Chilling injury is an important disorder of bananas. Both green and ripe fruit are susceptible, with green fruit being slightly more sensitive than ripe fruit. Chilling injury results from exposing fruit to temperatures below about 13°C for a few hours to a few days, depending on cultivar, maturity, condition of the fruit, temperature and duration of exposure. Chilling injury is mainly a peel disorder. Symptoms include sub-epidermal discoloration visible as brown to black streaks in a longitudinal cut, a dull or greyish (smoky) cast on ripe fruit, failure to ripen, and in severe cases the peel turns dark brown or black, and even the flesh can turn brown and develop an off taste. Chilled fruit are more sensitive to mechanical injury. Ripe fruit, if chilled, turn dull brown when later exposed to higher temperatures and are very susceptible to handling marks; the slightest pressure causes discoloration. Inflicted chill in green or ripe fruit may not become apparent until 18 to 24 hours after actual damage has occurred.

Skin abrasions result from skin scuffing against other fruits or surfaces of handling equipment or shipping boxes. When exposed to low (<90%) relative humidity conditions, water loss from scuffed areas is accelerated and their colour turns brown to black. Dropping of bananas may induce browning of the flesh without damage to the skin.

Mixed loads

Bananas are not to be shipped with ethylene-producing commodities.

Cautions

O2 below 2% may cause dull yellow or brown skin discoloration, failure to ripen properly, and off-flavours. CO2 greater than 5% may cause the fruit to soften while still green and confer undesirable texture and flavour. Presence of ethylene can cause premature and rapid ripening during transit.
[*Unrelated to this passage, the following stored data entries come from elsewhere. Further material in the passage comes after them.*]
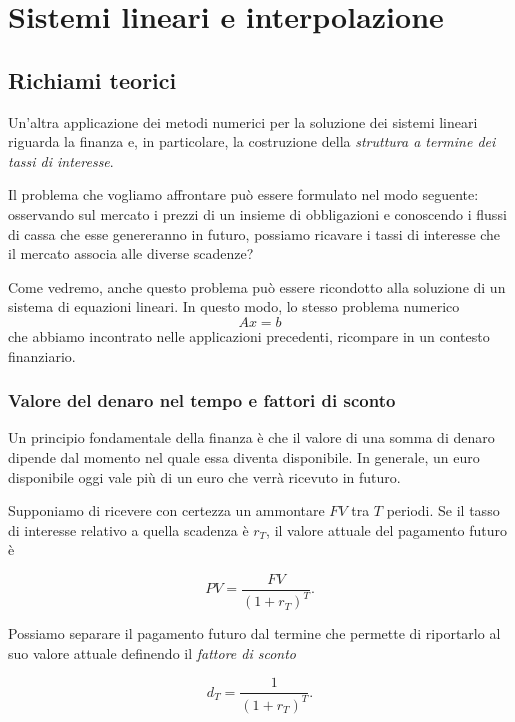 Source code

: 
\chapter{Sistemi lineari e interpolazione}
\newpage
\minitoc
\newpage

\section{Richiami teorici}
\label{sec:term-structure}

Un'altra applicazione dei metodi numerici per la soluzione dei
sistemi lineari riguarda la finanza e, in particolare, la
costruzione della \emph{struttura a termine dei tassi di interesse}.

Il problema che vogliamo affrontare può essere formulato nel modo
seguente: osservando sul mercato i prezzi di un insieme di
obbligazioni e conoscendo i flussi di cassa che esse genereranno
in futuro, possiamo ricavare i tassi di interesse che il mercato
associa alle diverse scadenze?

Come vedremo, anche questo problema può essere ricondotto alla
soluzione di un sistema di equazioni lineari. In questo modo,
lo stesso problema numerico
$$Ax=b$$
che abbiamo incontrato nelle applicazioni precedenti, ricompare in un contesto finanziario.


\subsection{Valore del denaro nel tempo e fattori di sconto}

Un principio fondamentale della finanza è che il valore di una
somma di denaro dipende dal momento nel quale essa diventa
disponibile. In generale, un euro disponibile oggi vale più di un
euro che verrà ricevuto in futuro.

Supponiamo di ricevere con certezza un ammontare $FV$ tra 
$T$ periodi. Se il tasso di interesse relativo a quella scadenza è $r_T$,
il valore attuale del pagamento futuro è

\begin{equation}
    PV=
    \frac{FV}{(1+r_T)^T}.
    \label{eq:present-value-term}
\end{equation}

Possiamo separare il pagamento futuro dal termine che permette
di riportarlo al suo valore attuale definendo il
\emph{fattore di sconto}

\begin{equation*}
    d_T=
    \frac{1}{(1+r_T)^T}.
    \label{eq:discount-factor}
\end{equation*}

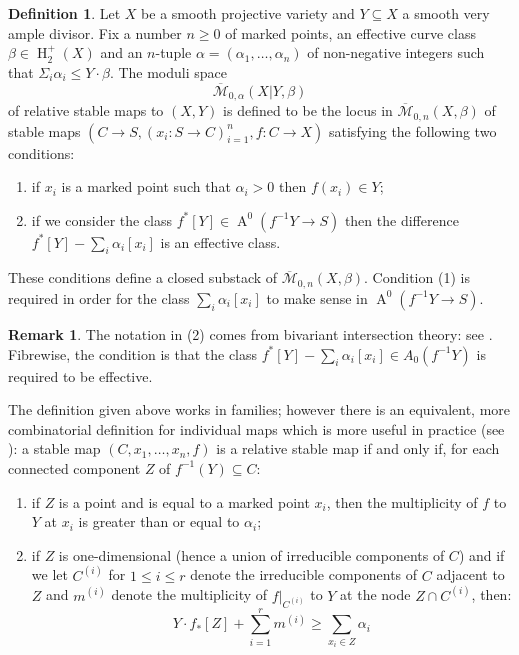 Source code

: \documentclass[11pt]{amsart}
\newcommand{\M}[4]{\overline{\mathcal{M}}_{#1,#2}(#3,#4)}
\renewcommand{\to}{\rightarrow}
\newcommand{\HH}{\operatorname{H}}
\newcommand{\Achow}{\operatorname{A}}
\theoremstyle{definition}
\theoremstyle{definition}
\newtheorem{definition}[thm]{Definition}
\newtheorem{remark}[thm]{Remark}
\begin{document}
\begin{definition} {\cite[Definition 1.1]{Ga}}  Let $X$ be a smooth projective variety and $Y \subseteq X$ a smooth very ample divisor. Fix a number $n \geq 0$ of marked points, an effective curve class $\beta \in \HH_2^+(X)$ and an $n$-tuple $\alpha = (\alpha_1, \ldots, \alpha_n)$ of non-negative integers such that $\Sigma_i \alpha_i \leq Y \cdot \beta$. The moduli space
\begin{equation*} \M{0}{\alpha}{X|Y}{\beta} \end{equation*}
of relative stable maps to $(X,Y)$ is defined to be the locus in $\M{0}{n}{X}{\beta}$ of stable maps $(C \to S , (x_i : S \to C)_{i=1}^n , f : C \to X)$ satisfying the following two conditions:
\begin{enumerate}
\item if $x_i$ is a marked point such that $\alpha_i > 0$ then $f(x_i) \in Y$;
\item if we consider the class $f^* [Y] \in \Achow^0(f^{-1}Y \to S)$ then the difference $f^* [Y] - \sum_i \alpha_i [x_i]$ is an effective class.
\end{enumerate}
These conditions define a closed substack of $\M{0}{n}{X}{\beta}$. Condition (1) is required in order for the class $\sum_i \alpha_i [x_i]$ to make sense in $\Achow^0(f^{-1}Y \to S)$.
\end{definition}

\begin{remark} The notation in (2) comes from bivariant intersection theory: see \cite[\S 17]{FUL}. Fibrewise, the condition is that the class $f^*[Y] - \sum_i \alpha_i [x_i] \in A_0(f^{-1}Y)$ is required to be effective.\end{remark}

The definition given above works in families; however there is an equivalent, more combinatorial definition for individual maps which is more useful in practice (see \cite[Remark 1.4]{Ga}): a stable map $(C,x_1, \ldots, x_n,f)$ is a relative stable map if and only if, for each connected component $Z$ of $f^{-1}(Y) \subseteq C$:
\begin{enumerate}
\item if $Z$ is a point and is equal to a marked point $x_i$, then the multiplicity of $f$ to $Y$ at $x_i$ is greater than or equal to $\alpha_i$;
\item if $Z$ is one-dimensional (hence a union of irreducible components of $C$) and if we let $C^{(i)}$ for $1 \leq i \leq r$ denote the irreducible components of $C$ adjacent to $Z$ and $m^{(i)}$ denote the multiplicity of $f|_{C^{(i)}}$ to $Y$ at the node $Z \cap C^{(i)}$, then:
\begin{equation} \label{Relative stable map internal component inequality} Y \cdot f_* [Z] + \sum_{i=1}^r m^{(i)} \geq \sum_{x_i \in Z} \alpha_i \tag{\textasteriskcentered} \end{equation}
\end{enumerate}
\end{document}
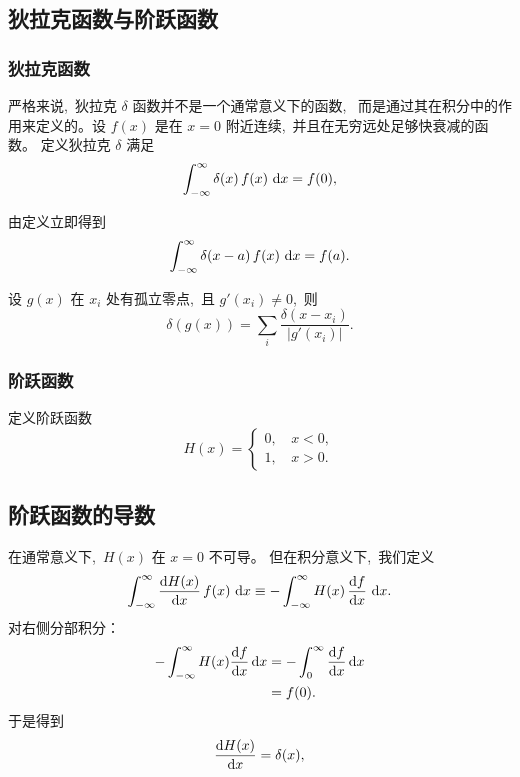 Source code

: \subsection{狄拉克函数与阶跃函数}

\subsubsection{狄拉克函数}

严格来说, \,狄拉克 $\delta$ 函数并不是一个通常意义下的函数, \,
而是通过其在积分中的作用来定义的。设 $f(x)$ 是在 $x=0$ 附近连续, \,并且在无穷远处足够快衰减的函数。
定义狄拉克 $\delta$ 满足
\begin{equation}
\int_{-\infty}^{\infty} \delta(x)\,f(x)\,\dif x = f(0),
\end{equation}


由定义立即得到
\begin{equation}
\int_{-\infty}^{\infty} \delta(x-a)\,f(x)\,\dif x = f(a).
\end{equation}



设 $g(x)$ 在 $x_i$ 处有孤立零点, \,且 $g'(x_i)\neq 0$, \,则
\begin{equation}
\delta(g(x)) = \sum_i \frac{\delta(x-x_i)}{|g'(x_i)|}.
\end{equation}


\subsubsection{阶跃函数}

定义阶跃函数
\begin{equation}
H(x)=
\begin{cases}
0, \,& x<0,\\
1, \,& x>0.
\end{cases}
\end{equation}

\subsection{阶跃函数的导数}

在通常意义下, \,$H(x)$ 在 $x=0$ 不可导。
但在积分意义下, \,我们定义
\begin{equation}
\int_{-\infty}^{\infty} \frac{\dif H(x)}{\dif x}\,f(x)\,\dif x
\equiv
-\int_{-\infty}^{\infty} H(x)\,\frac{\dif f}{\dif x}\,\dif x.
\end{equation}
对右侧分部积分：
\begin{align}
-\int_{-\infty}^{\infty} H(x)\frac{\dif f}{\dif x}\dif x
&=
-\int_0^{\infty} \frac{\dif f}{\dif x}\dif x\nonumber \\
&= f(0).
\end{align}
于是得到
\begin{equation}
\frac{\dif H(x)}{\dif x} = \delta(x),
\end{equation}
Main benefits of controlled atmospheres include delaying of ripening, reduction of crown rot incidence, and a much fresher condition (latex flowing through the vascular tissues) upon arrival at destination. The beneficial and detrimental effects of reduced O2 and/or elevated CO2 are temperature and time-of-exposure dependent. Removal of ethylene gas can have an additional benefit on extending green-life of bananas, under both ambient and modified atmosphere conditions. Especially during overseas transportation, consideration should be given to ventilation procedures.

An under-peel discoloration resembling chilling injury has been observed on green bananas when transported long distance under CA conditions at below 14°C; this disorder has also been associated with exposure to very high temperatures, by desiccation and by pressure.

Storage disorders

Anthracnose, Black heart, Black sigatoka, Brown spot, Chilling injury, Crown rot, Finger drop, Heat injury, Phytophthora, Pitting, Premature ripening, Rhizopus rot, Sooty mould.